Week : Operating Model: Mission Control for AI
[jupyter][google colab][reveal]
Abstract:
Project management reframed as an operating model for high‑stakes socio‑technical systems: decision rights, escalation, simulation, and incident response. We connect organisational structure to system structure (Conway’s Law, the API mandate) and show how this becomes essential in the agent era.
Operating model, not pilots
The shift is from “ship an AI model” to “operate a socio-technical system”. The book’s repeated lesson is that high-stakes work is not heroic improvisation: it’s roles, handoffs, and practiced escalation. A mission-control mindset turns uncertainty into procedure: thresholds, drills, and feedback loops.
See Lawrence (2024) rockets p. 187-210. See Lawrence (2024) Apollo programme p. 184-7, 197-210. See Lawrence (2024) Mission Control Center p. 192, 195-6. See Lawrence (2024) test pilot p. 163-8, 189, 190, 192-3, 196, 197, 200, 211, 245. See Lawrence (2024) counterfactual simulation p. 215-18. See Lawrence (2024) simulations p. 215. See Lawrence (2024) Watt’s governor p. 122-5, 127, 131, 143, 144, 184, 198, 202-3, 206, 207, 221, 231, 234, 251, 254, 256-7, 263.
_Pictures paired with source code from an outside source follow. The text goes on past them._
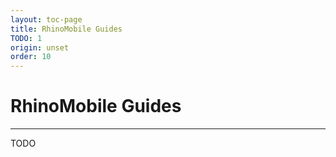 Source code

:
 ```yaml
---
layout: toc-page
title: RhinoMobile Guides
TODO: 1
origin: unset
order: 10
---
```


# RhinoMobile Guides
---

TODO
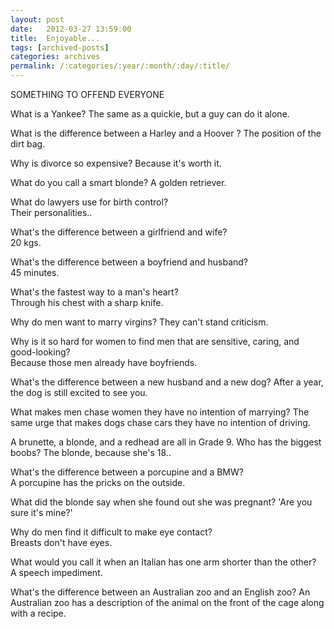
 ```yaml
---
layout: post
date:	2012-03-27 13:59:00
title:  Enjoyable...
tags: [archived-posts]
categories: archives
permalink: /:categories/:year/:month/:day/:title/
---
```

SOMETHING TO OFFEND EVERYONE  

What  is a Yankee?
The same as a quickie, but a guy can do it alone.

What  is the difference between a Harley and a Hoover  ? 
The position of the dirt bag.

Why  is divorce so expensive?
Because it's worth it.  

What  do you call a smart  blonde?
A golden retriever.

What  do lawyers use for birth control?  
Their personalities..

What's  the difference between a girlfriend and wife?  
20 kgs.  

What's  the difference between a boyfriend and husband?  
45 minutes.

What's  the fastest way to a man's heart?  
Through his chest with a sharp knife.

Why do men want to marry virgins?
They can't stand criticism. 

Why is it so hard for women to find men that are sensitive, caring, and good-looking?  
Because those men already have boyfriends.  

What's the difference between a new husband and a new dog?
After a year, the  dog is still excited to see you.  

What makes men chase women they have no intention of marrying? 
The same urge that makes dogs chase cars they have no intention of driving.  

A brunette, a blonde, and a redhead are all in Grade 9.
Who has the biggest  boobs?
The blonde, because she's 18..  

What's the difference between a porcupine and a BMW?  
A porcupine has the pricks on the outside.  

What did the blonde say when she found out she was pregnant? 
'Are you sure it's mine?' 

Why do men find it difficult to make eye contact?  
Breasts don't have eyes.

What would you call it when an Italian has one arm shorter than the other?  
A speech impediment. 

What's the difference between an Australian zoo and an English zoo?
An Australian zoo has a description of the animal on the front of the cage along with a recipe.
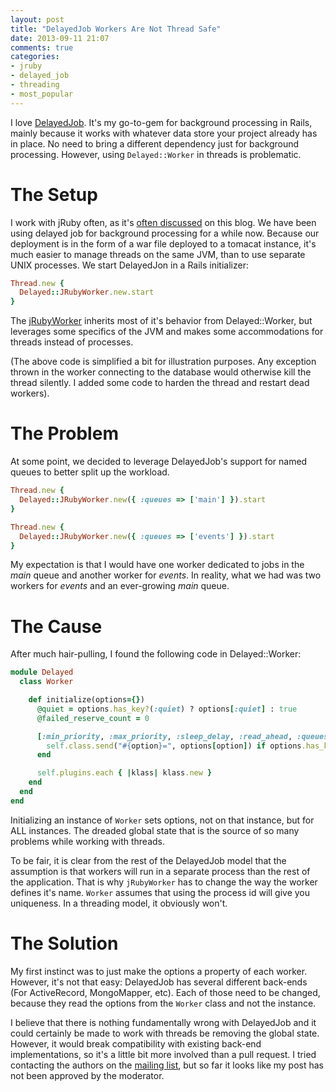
 ```yaml
---
layout: post
title: "DelayedJob Workers Are Not Thread Safe"
date: 2013-09-11 21:07
comments: true
categories:
- jruby
- delayed_job
- threading
- most_popular
---
```


I love [DelayedJob][1]. It's my go-to-gem for background processing in Rails, mainly because it works with whatever
data store your project already has in place. No need to bring a different dependency just for background processing. However, using `Delayed::Worker` in threads is problematic.

<!-- more -->

# The Setup

I work with jRuby often, as it's [often discussed][2] on this blog. We have been using delayed job for background processing for a while now. Because our deployment is in the form of a war file deployed to a tomacat instance, it's much easier to manage threads on the same JVM, than to use separate UNIX processes. We start DelayedJon in a Rails initializer:

``` ruby
Thread.new {
  Delayed::JRubyWorker.new.start  
}
```

The [jRubyWorker][3] inherits most of it's behavior from Delayed::Worker, but leverages some specifics of the JVM and makes some accommodations for threads instead of processes.

(The above code is simplified a bit for illustration purposes. Any exception thrown in the worker connecting to the database would otherwise kill the thread silently. I added some code to harden the thread and restart dead workers).

# The Problem

At some point, we decided to leverage DelayedJob's support for named queues to better split up the workload.

``` ruby
Thread.new {
  Delayed::JRubyWorker.new({ :queues => ['main'] }).start  
}

Thread.new {
  Delayed::JRubyWorker.new({ :queues => ['events'] }).start
}
```

My expectation is that I would have one worker dedicated to jobs in the *main* queue and another worker for *events*. In reality, what we had was two workers for *events* and an ever-growing *main* queue.

# The Cause

After much hair-pulling, I found the following code in Delayed::Worker:

``` ruby
module Delayed
  class Worker

    def initialize(options={})
      @quiet = options.has_key?(:quiet) ? options[:quiet] : true
      @failed_reserve_count = 0

      [:min_priority, :max_priority, :sleep_delay, :read_ahead, :queues, :exit_on_complete].each do |option|
        self.class.send("#{option}=", options[option]) if options.has_key?(option)
      end

      self.plugins.each { |klass| klass.new }
    end
  end
end
```

Initializing an instance of `Worker` sets options, not on that instance, but for ALL instances. The dreaded global state that is the source of so many problems while working with threads.

To be fair, it is clear from the rest of the DelayedJob model that the assumption is that workers will run in a separate process than the rest of the application. That is why `jRubyWorker` has to change the way the worker defines it's name. `Worker` assumes that using the process id will give you uniqueness. In a threading model, it obviously won't.

# The Solution

My first instinct was to just make the options a property of each worker. However, it's not that easy: DelayedJob has several different back-ends (For ActiveRecord, MongoMapper, etc). Each of those need to be changed, because they read the options from the `Worker` class and not the instance.

I believe that there is nothing fundamentally wrong with DelayedJob and it could certainly be made to work with threads be removing the global state. However, it would break compatibility with existing back-end implementations, so it's a little bit more involved than a pull request. I tried contacting the authors on the [mailing list][4], but so far it looks like my post has not been approved by the moderator.

[1]: https://github.com/collectiveidea/delayed_job
[2]: /blog/categories/jruby/
[3]: https://github.com/kares/jruby-rack-worker/blob/master/src/main/ruby/delayed/jruby_worker.rb
[4]: https://groups.google.com/forum/#!forum/delayed_job
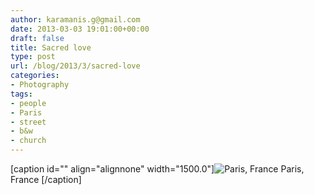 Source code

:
 ```yaml
---
author: karamanis.g@gmail.com
date: 2013-03-03 19:01:00+00:00
draft: false
title: Sacred love
type: post
url: /blog/2013/3/sacred-love
categories:
- Photography
tags:
- people
- Paris
- street
- b&w
- church
---
```


[caption id="" align="alignnone" width="1500.0"]![ Paris, France ](https://images.squarespace-cdn.com/content/v1/4f3f61bae4b063b909445965/1362329466256-LRGX4CMQHO3JM6BUOII7/ke17ZwdGBToddI8pDm48kF9aEDQaTpZHfWEO2zppK7Z7gQa3H78H3Y0txjaiv_0fDoOvxcdMmMKkDsyUqMSsMWxHk725yiiHCCLfrh8O1z5QPOohDIaIeljMHgDF5CVlOqpeNLcJ80NK65_fV7S1UX7HUUwySjcPdRBGehEKrDf5zebfiuf9u6oCHzr2lsfYZD7bBzAwq_2wCJyqgJebgg/20130226-R0013274.jpg?format=original)
 Paris, France [/caption]
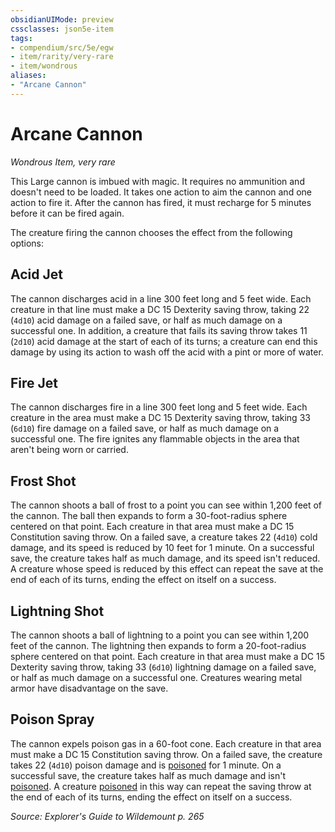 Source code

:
 ```yaml
---
obsidianUIMode: preview
cssclasses: json5e-item
tags:
- compendium/src/5e/egw
- item/rarity/very-rare
- item/wondrous
aliases: 
- "Arcane Cannon"
---
```

# Arcane Cannon
*Wondrous Item, very rare*  


This Large cannon is imbued with magic. It requires no ammunition and doesn't need to be loaded. It takes one action to aim the cannon and one action to fire it. After the cannon has fired, it must recharge for 5 minutes before it can be fired again.

The creature firing the cannon chooses the effect from the following options:

## Acid Jet

The cannon discharges acid in a line 300 feet long and 5 feet wide. Each creature in that line must make a DC 15 Dexterity saving throw, taking 22 (`4d10`) acid damage on a failed save, or half as much damage on a successful one. In addition, a creature that fails its saving throw takes 11 (`2d10`) acid damage at the start of each of its turns; a creature can end this damage by using its action to wash off the acid with a pint or more of water.

## Fire Jet

The cannon discharges fire in a line 300 feet long and 5 feet wide. Each creature in the area must make a DC 15 Dexterity saving throw, taking 33 (`6d10`) fire damage on a failed save, or half as much damage on a successful one. The fire ignites any flammable objects in the area that aren't being worn or carried.

## Frost Shot

The cannon shoots a ball of frost to a point you can see within 1,200 feet of the cannon. The ball then expands to form a 30-foot-radius sphere centered on that point. Each creature in that area must make a DC 15 Constitution saving throw. On a failed save, a creature takes 22 (`4d10`) cold damage, and its speed is reduced by 10 feet for 1 minute. On a successful save, the creature takes half as much damage, and its speed isn't reduced. A creature whose speed is reduced by this effect can repeat the save at the end of each of its turns, ending the effect on itself on a success.

## Lightning Shot

The cannon shoots a ball of lightning to a point you can see within 1,200 feet of the cannon. The lightning then expands to form a 20-foot-radius sphere centered on that point. Each creature in that area must make a DC 15 Dexterity saving throw, taking 33 (`6d10`) lightning damage on a failed save, or half as much damage on a successful one. Creatures wearing metal armor have disadvantage on the save.

## Poison Spray

The cannon expels poison gas in a 60-foot cone. Each creature in that area must make a DC 15 Constitution saving throw. On a failed save, the creature takes 22 (`4d10`) poison damage and is [poisoned](/compendium/rules/conditions.md#poisoned) for 1 minute. On a successful save, the creature takes half as much damage and isn't [poisoned](/compendium/rules/conditions.md#poisoned). A creature [poisoned](/compendium/rules/conditions.md#poisoned) in this way can repeat the saving throw at the end of each of its turns, ending the effect on itself on a success.

*Source: Explorer's Guide to Wildemount p. 265* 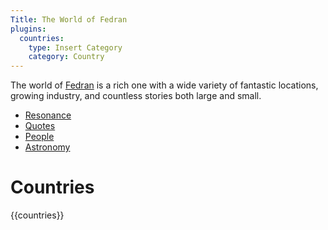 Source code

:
 ```yaml
---
Title: The World of Fedran
plugins:
  countries:
    type: Insert Category
    category: Country
---
```


The world of [Fedran](/) is a rich one with a wide variety of fantastic locations, growing industry, and countless stories both large and small.

* [Resonance]()
* [Quotes]()
* [People]()
* [Astronomy]()

# Countries

{{countries}}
Organisation ↔︎ architecture
Institutional Character
Before we start, I’d like to highlight one idea that will be key for contextualisation of everything else. There is a strong interaction between the structure of an organisation and the structure of its software.
This is known as Conway’s law:
Organizations, who design systems, are constrained to produce designs which are copies of the communication structures of these organizations.
Melvin Conway Conway (n.d.)
The API Mandate
The API Mandate was a memo issued by Jeff Bezos in 2002. Internet folklore has the memo making five statements:
- All teams will henceforth expose their data and functionality through service interfaces.
- Teams must communicate with each other through these interfaces.
- There will be no other form of inter-process communication allowed: no direct linking, no direct reads of another team’s data store, no shared-memory model, no back-doors whatsoever. The only communication allowed is via service interface calls over the network.
- It doesn’t matter what technology they use.
- All service interfaces, without exception, must be designed from the ground up to be externalizable. That is to say, the team must plan and design to be able to expose the interface to developers in the outside world. No exceptions.
The mandate marked a shift in the way Amazon viewed software, moving to a model that dominates the way software is built today, so-called “Software-as-a-Service”.
Any organization that designs a system (defined broadly) will produce a design whose structure is a copy of the organization’s communication structure.
Conway (n.d.)
The law is cited in the classic software engineering text, The Mythical Man Month (Brooks, n.d.).
As a result, and in awareness of Conway’s law, the implementation of this mandate also had a dramatic effect on Amazon’s organizational structure.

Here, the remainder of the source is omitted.